DESCRIPTION OF THE TASK: Each record that comes next should be output exactly; pictures do not belong in the copy.
════════
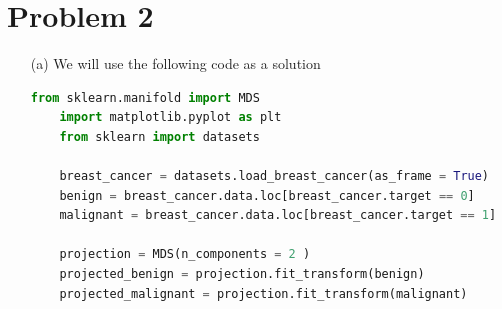 \documentclass[12pt, letterpaper]{article}
\begin{document}
\newpage
\noindent\makebox[\linewidth]{\rule{18cm}{0.4pt}}
\section*{Problem 2}
\begin{enumerate}
    \item [(a)] We will use the following code as a solution 
\begin{lstlisting}[language = python]
    from sklearn.manifold import MDS
    import matplotlib.pyplot as plt
    from sklearn import datasets
    
    breast_cancer = datasets.load_breast_cancer(as_frame = True)
    benign = breast_cancer.data.loc[breast_cancer.target == 0]
    malignant = breast_cancer.data.loc[breast_cancer.target == 1]
    
    projection = MDS(n_components = 2 )
    projected_benign = projection.fit_transform(benign)
    projected_malignant = projection.fit_transform(malignant)
    

\end{lstlisting}
\end{enumerate}
\end{document}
════════
ANSWER TO THIS EXERCISE:
 \documentclass[12pt, letterpaper]{article}
\begin{document}
\newpage
\noindent\makebox[\linewidth]{\rule{18cm}{0.4pt}}
\section*{Problem 2}
\begin{enumerate}
    \item [(a)] We will use the following code as a solution 
\begin{lstlisting}[language = python]
    from sklearn.manifold import MDS
    import matplotlib.pyplot as plt
    from sklearn import datasets
    
    breast_cancer = datasets.load_breast_cancer(as_frame = True)
    benign = breast_cancer.data.loc[breast_cancer.target == 0]
    malignant = breast_cancer.data.loc[breast_cancer.target == 1]
    
    projection = MDS(n_components = 2 )
    projected_benign = projection.fit_transform(benign)
    projected_malignant = projection.fit_transform(malignant)
    

\end{lstlisting}
\end{enumerate}
\end{document}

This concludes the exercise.